The architects employed the same digital landscape profile for the linings for the walls and ceilings in the entrance hall. A kind of rolling out of the profile resulted in a cave-like, white polished surface structure.
By contrast, the lattice sheet metal used in the auditorium and on the gates represents a far more direct translation of the natural models of the pebble surfaces - namely, a primitive frottage process that was transferred to a printing pattern at a 2:1 scale.
An Entrance Hall with an OverviewThe ceiling panels of all the interior floors are cut so as to produce an atrium-like space equal in height to the building. The surprising perspectival effect of this entrance hall is based on the two simplest basic elements of a warehouse: the ceiling panels, which are arranged here to appear stacked, and the lighting, which is organized in a strictly linear arrangement.
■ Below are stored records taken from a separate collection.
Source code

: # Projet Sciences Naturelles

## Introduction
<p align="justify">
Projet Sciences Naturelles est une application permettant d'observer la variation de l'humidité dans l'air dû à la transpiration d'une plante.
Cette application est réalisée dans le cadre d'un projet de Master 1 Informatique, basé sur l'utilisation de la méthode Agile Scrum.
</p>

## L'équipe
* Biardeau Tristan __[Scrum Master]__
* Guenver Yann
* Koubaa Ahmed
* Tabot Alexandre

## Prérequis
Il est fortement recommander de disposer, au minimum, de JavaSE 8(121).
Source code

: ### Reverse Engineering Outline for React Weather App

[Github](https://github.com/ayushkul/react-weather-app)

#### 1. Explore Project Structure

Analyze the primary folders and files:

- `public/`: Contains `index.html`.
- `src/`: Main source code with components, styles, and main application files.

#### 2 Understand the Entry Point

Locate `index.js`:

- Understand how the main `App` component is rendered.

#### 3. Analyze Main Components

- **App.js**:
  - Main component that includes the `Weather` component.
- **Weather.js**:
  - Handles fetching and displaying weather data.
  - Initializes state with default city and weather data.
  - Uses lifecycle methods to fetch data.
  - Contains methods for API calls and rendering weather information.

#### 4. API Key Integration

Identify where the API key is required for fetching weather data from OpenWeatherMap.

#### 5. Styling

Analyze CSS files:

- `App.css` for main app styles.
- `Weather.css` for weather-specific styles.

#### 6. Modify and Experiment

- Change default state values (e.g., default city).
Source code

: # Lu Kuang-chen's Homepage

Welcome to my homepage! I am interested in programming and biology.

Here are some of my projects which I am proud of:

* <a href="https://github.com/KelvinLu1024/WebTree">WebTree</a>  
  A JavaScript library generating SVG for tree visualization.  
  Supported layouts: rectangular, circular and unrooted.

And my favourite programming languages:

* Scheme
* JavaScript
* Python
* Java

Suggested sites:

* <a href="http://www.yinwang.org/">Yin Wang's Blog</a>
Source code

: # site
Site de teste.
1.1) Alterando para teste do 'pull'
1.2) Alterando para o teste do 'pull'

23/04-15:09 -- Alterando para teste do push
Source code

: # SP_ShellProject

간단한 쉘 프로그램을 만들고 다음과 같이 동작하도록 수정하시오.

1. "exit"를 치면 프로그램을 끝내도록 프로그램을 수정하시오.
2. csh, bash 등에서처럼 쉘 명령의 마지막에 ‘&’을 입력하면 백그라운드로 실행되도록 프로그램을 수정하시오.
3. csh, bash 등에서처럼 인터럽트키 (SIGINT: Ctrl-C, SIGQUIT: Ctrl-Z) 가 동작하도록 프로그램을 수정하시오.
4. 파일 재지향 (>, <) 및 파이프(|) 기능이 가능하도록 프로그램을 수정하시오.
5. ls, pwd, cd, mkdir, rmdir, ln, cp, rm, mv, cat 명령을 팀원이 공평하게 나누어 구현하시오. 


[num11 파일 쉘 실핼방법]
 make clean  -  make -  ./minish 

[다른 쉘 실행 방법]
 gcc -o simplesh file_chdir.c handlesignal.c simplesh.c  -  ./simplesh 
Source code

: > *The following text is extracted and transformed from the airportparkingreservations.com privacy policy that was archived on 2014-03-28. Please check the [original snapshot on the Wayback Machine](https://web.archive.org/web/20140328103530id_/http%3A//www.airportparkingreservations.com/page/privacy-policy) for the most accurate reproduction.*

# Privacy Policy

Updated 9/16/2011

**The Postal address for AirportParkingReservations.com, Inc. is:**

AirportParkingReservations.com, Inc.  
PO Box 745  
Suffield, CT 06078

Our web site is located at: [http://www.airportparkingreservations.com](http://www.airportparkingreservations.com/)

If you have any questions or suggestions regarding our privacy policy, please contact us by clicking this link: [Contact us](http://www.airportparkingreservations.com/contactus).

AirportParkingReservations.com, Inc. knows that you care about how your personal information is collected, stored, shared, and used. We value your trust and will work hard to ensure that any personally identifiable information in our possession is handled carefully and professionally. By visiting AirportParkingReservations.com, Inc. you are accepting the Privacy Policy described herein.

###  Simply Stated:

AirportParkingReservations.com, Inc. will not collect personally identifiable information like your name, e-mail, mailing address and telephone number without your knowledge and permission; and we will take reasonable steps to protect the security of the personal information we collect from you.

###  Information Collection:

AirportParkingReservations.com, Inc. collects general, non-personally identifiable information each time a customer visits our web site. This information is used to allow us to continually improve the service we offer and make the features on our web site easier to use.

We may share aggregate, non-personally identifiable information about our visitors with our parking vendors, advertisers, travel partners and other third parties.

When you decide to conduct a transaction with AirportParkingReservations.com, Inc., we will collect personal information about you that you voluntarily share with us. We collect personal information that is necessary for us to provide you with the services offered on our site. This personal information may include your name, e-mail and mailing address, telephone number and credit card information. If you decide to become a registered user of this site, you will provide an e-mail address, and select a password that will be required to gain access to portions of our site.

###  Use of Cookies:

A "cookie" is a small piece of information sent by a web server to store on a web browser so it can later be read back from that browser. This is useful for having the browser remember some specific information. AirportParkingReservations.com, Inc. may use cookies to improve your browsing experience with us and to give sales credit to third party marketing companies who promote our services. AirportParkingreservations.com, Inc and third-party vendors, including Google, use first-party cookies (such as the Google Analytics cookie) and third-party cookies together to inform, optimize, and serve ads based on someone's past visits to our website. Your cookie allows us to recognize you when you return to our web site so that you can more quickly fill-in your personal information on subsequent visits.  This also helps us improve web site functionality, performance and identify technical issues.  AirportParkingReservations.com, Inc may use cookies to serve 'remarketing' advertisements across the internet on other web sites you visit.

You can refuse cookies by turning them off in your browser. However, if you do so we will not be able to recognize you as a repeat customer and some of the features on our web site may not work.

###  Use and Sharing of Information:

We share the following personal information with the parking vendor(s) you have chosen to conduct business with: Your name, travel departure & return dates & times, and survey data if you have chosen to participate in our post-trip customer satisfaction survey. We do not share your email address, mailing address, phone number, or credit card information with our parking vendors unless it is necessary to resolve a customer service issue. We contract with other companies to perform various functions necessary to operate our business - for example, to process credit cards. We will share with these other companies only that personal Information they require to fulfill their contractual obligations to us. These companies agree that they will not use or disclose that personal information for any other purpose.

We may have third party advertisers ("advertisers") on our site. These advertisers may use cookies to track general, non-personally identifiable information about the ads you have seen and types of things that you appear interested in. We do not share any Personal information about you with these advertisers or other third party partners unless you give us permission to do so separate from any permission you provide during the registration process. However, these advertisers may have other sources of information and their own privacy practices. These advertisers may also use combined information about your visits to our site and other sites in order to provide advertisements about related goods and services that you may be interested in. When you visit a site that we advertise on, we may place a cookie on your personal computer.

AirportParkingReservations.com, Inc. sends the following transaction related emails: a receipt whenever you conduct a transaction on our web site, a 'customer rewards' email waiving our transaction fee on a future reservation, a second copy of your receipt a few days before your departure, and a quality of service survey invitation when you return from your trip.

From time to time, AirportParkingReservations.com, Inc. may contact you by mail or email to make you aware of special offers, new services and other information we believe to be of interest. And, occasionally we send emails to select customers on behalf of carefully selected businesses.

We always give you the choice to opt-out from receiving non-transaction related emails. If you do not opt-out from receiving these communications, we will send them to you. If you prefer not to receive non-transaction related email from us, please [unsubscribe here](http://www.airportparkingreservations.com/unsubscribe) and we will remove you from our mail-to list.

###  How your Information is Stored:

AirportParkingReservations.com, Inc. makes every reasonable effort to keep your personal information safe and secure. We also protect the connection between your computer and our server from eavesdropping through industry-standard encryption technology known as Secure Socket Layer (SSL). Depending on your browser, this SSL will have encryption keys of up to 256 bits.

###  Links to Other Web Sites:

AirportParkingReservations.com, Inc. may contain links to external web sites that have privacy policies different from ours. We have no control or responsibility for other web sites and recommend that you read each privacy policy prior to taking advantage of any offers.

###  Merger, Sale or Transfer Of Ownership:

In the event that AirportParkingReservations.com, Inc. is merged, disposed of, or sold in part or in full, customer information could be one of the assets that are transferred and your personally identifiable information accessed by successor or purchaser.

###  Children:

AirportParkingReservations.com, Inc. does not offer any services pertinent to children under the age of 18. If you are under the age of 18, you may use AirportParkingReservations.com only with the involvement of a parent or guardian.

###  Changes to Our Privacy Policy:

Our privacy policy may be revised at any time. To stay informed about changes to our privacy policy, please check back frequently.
This entrance hall offers an overview of all the building's spatial levels and provides views into the distance of the various floors. The two lower floors in particular open up as one enters: this is where the exhibition halls for temporary exhibitions as well as for the permanent installations by Gober and Fritsch are located. The spaces are six meters high and can be divided using movable partitions. The upper floors are subdivided in a cell-like fashion and are used as purpose-built storage areas for the collection of the Emanuel Hoffmann Foundation.
Apportionment of the SpaceAt 7,250 square metres, art storage on the three upper stories occupies the bulk of the total area of 16,500 square metres. There are 3,650 square metres on the ground floor and in the basement available for exhibitions. The permanent installations by Robert Gober and Katharina Fritsch occupy 260 and 390 square metres, respectively. The administration occupies 800 square metres. The art handling department and the workshops occupy another 800 square metres. The 144-seat auditorium and the seminar room occupy 250 square metres. The remaining 3,100 square metres are for technical and other facilities.